I agree with Rachel. If I think of digital divide, I think of someone who would like to access ICT, but can't. I think that policies that are trying to bridge these kind of gaps should be pursued, especially if ICT access is perceived by have nots as needed.
But, going back to Trisha's question, I don't see any good reason why everybody MUST have a computer and Internet. People should be free not to use computers, if they don't find any use for them.
I see, though, several reasons why people SHOULD use them.
If I understood Eric right, the underwater cable gave new communication opportunities that soon became indispensable. I think ICT is doing the same because it is becoming more and more used and useful.
ICT is part of the world as it is now. It is a widespread tool that we can use for several purposes and uses. And more and more people, organizations, and companies find that this set of tools is useful to do tasks (communication is one of them, maybe the biggest one). There are different uses and different tasks. There are different users and different non-users. As for that I think that ICT as a tool should be seen as a RELATIVE need, not as an ABSOLUTE need. You need it relatively to your life, to your needs (which could be multiples).

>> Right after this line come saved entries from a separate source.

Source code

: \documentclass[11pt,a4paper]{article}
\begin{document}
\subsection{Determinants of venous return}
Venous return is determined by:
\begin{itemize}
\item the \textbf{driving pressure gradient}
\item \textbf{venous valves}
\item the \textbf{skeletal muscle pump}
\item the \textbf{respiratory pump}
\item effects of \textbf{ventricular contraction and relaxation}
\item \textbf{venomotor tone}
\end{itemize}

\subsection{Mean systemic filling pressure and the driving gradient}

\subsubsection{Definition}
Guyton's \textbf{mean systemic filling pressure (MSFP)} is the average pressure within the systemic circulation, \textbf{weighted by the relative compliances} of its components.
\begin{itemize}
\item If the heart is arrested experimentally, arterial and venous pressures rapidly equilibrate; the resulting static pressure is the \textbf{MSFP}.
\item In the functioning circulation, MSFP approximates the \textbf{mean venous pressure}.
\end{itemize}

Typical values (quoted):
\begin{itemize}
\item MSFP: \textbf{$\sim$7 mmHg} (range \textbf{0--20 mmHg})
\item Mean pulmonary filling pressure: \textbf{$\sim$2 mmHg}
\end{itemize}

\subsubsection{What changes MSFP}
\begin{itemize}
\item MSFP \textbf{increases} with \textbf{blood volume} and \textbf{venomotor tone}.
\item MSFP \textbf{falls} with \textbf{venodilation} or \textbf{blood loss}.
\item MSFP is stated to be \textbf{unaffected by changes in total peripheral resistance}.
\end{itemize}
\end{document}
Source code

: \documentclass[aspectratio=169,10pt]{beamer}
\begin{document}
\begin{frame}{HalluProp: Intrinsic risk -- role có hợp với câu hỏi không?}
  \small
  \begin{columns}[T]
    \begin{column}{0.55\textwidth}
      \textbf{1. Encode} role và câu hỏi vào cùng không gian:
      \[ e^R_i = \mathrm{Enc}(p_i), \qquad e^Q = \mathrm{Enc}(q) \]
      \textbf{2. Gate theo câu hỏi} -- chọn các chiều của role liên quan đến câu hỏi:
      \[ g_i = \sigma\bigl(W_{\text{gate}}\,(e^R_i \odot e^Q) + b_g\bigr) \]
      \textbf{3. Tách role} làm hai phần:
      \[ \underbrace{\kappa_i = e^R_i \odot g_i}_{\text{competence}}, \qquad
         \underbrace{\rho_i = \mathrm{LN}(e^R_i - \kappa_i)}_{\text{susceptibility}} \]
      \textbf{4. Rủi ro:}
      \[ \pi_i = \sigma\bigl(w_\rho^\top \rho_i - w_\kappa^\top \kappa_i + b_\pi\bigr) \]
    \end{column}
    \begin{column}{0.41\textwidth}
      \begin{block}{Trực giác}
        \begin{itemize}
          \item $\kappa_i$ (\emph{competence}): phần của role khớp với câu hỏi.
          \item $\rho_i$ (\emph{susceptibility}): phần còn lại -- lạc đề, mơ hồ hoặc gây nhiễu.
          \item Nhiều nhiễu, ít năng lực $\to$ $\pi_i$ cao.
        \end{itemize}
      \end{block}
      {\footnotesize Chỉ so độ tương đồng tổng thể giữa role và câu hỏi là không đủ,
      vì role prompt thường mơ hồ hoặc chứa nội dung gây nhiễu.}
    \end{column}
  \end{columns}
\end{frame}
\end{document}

Thinking of ICT in this way (associated to this week readings) is convincing me more and more that there's no need to panic about a cataclysmic digital divide. Furthermore I think that ICT, Internet and computers are relatively new tools that are still growing. Let' skeep them tracked in many ways. Let's study them as a phenomenon. But let's also wait them to grow up naturally before feraking out. Let's see where their natural development will bring them as tools, then let's try to solve eventual problems.
Yes, I'm totally in the "digital opportunity" crew.